At a time when we are quite aware of the need for and value of transparency in the reporting of the activities of corporations (thanks most recently to the Enron affair), we could quite usefully extend this transparency metaphor to other parts of day-to-day life. The print press, TV, radio, and internet are filled with opinions and advice from all sorts of people. Many of these pass for expert status just based on affiliation with universities, institutes, and think tanks.

Increasingly we must ask ourselves, “whose opinion is this?” Who is being served by the expertise?

Although many in the academic and chic cultural world (not to mention the various right-wing types in political and religious quarters) may think that relativism is the creation of post-WWII French philosophy, most of the rest of the world knows full well that “truth” is in fact relative, that is, relative to who is paying. No surprise, the “experts” know this too, and regularly seek to hide or obscure who is paying. Now, even the pinnacle of prestige in the medical world, The New England Journal of Medicine, has had to strengthen its guidelines that seek to separate research performed at arms length from the pharmaceutical/medical industrial complex from that more directly controlled.

A Step Towards a Solution

What can we do to provide a substantial increase in the transparency of our information sources while keeping things simple?

We should begin to demand that every expert, commentator, think tank institute, or university laboratory reveal the sources of 80% of the funds supporting its research/organizational activities.

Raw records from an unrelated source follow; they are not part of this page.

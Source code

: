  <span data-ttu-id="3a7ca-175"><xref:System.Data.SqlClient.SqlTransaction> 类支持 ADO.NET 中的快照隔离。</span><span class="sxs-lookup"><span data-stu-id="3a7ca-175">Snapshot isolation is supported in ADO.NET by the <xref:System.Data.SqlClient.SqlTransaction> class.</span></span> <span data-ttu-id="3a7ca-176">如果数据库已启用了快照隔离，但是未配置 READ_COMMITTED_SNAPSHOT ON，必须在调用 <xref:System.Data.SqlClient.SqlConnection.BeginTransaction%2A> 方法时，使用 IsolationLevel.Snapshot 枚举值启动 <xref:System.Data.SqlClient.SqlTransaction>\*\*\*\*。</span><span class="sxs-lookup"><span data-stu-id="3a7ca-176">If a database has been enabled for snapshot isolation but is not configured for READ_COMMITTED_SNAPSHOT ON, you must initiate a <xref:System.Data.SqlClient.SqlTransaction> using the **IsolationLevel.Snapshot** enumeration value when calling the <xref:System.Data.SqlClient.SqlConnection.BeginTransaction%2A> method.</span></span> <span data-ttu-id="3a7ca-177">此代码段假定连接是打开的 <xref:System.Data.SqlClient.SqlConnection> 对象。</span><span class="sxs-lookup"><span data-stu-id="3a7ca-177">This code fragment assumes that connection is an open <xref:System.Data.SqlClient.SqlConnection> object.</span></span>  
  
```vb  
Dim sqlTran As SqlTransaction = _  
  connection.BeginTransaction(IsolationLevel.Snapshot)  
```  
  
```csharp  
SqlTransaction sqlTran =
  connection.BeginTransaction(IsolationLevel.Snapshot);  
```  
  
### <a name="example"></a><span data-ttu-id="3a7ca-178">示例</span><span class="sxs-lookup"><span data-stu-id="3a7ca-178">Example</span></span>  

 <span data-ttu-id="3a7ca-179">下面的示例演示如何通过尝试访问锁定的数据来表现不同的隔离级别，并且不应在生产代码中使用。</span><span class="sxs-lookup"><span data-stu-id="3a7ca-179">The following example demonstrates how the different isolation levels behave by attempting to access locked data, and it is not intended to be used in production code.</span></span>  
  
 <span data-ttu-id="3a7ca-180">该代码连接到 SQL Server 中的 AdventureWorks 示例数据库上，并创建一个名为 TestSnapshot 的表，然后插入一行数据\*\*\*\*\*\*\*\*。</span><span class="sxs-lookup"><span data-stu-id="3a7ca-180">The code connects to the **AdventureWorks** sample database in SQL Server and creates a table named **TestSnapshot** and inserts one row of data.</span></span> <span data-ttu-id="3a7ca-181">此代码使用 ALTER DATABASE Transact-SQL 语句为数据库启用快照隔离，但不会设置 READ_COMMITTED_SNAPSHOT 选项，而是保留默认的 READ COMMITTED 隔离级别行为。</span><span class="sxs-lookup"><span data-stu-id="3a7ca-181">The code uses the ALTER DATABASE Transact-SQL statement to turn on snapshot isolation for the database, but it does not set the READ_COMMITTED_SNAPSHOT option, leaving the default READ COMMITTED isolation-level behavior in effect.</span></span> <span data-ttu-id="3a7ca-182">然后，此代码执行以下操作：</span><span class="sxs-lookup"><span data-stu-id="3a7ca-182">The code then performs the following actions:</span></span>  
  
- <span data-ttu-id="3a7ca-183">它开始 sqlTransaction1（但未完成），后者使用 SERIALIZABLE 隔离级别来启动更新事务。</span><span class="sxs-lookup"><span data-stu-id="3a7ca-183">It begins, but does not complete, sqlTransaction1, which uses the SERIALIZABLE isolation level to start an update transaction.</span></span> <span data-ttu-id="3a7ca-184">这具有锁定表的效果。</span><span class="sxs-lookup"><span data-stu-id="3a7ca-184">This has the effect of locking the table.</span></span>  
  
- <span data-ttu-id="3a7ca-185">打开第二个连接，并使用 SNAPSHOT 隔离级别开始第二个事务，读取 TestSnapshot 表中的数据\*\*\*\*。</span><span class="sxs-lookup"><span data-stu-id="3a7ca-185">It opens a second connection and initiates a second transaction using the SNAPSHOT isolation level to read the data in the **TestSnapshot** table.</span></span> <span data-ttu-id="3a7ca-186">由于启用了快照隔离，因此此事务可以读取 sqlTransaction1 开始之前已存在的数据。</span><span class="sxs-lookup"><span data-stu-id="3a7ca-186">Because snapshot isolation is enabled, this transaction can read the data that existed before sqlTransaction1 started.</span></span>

In the vast majority of case the list of sources will not exceed three or four. This protocol will provide a revealing base of background information without substantial burdens.

A Caveat

Although the protocol proposed here will increase the transparency of our sources of information, it will not relieve us of the work of making sense out of the data and theories presented in any given situation. Just because a given piece of research is funded by “bad people” does not mean that the data is not meaningful and the analysis correct.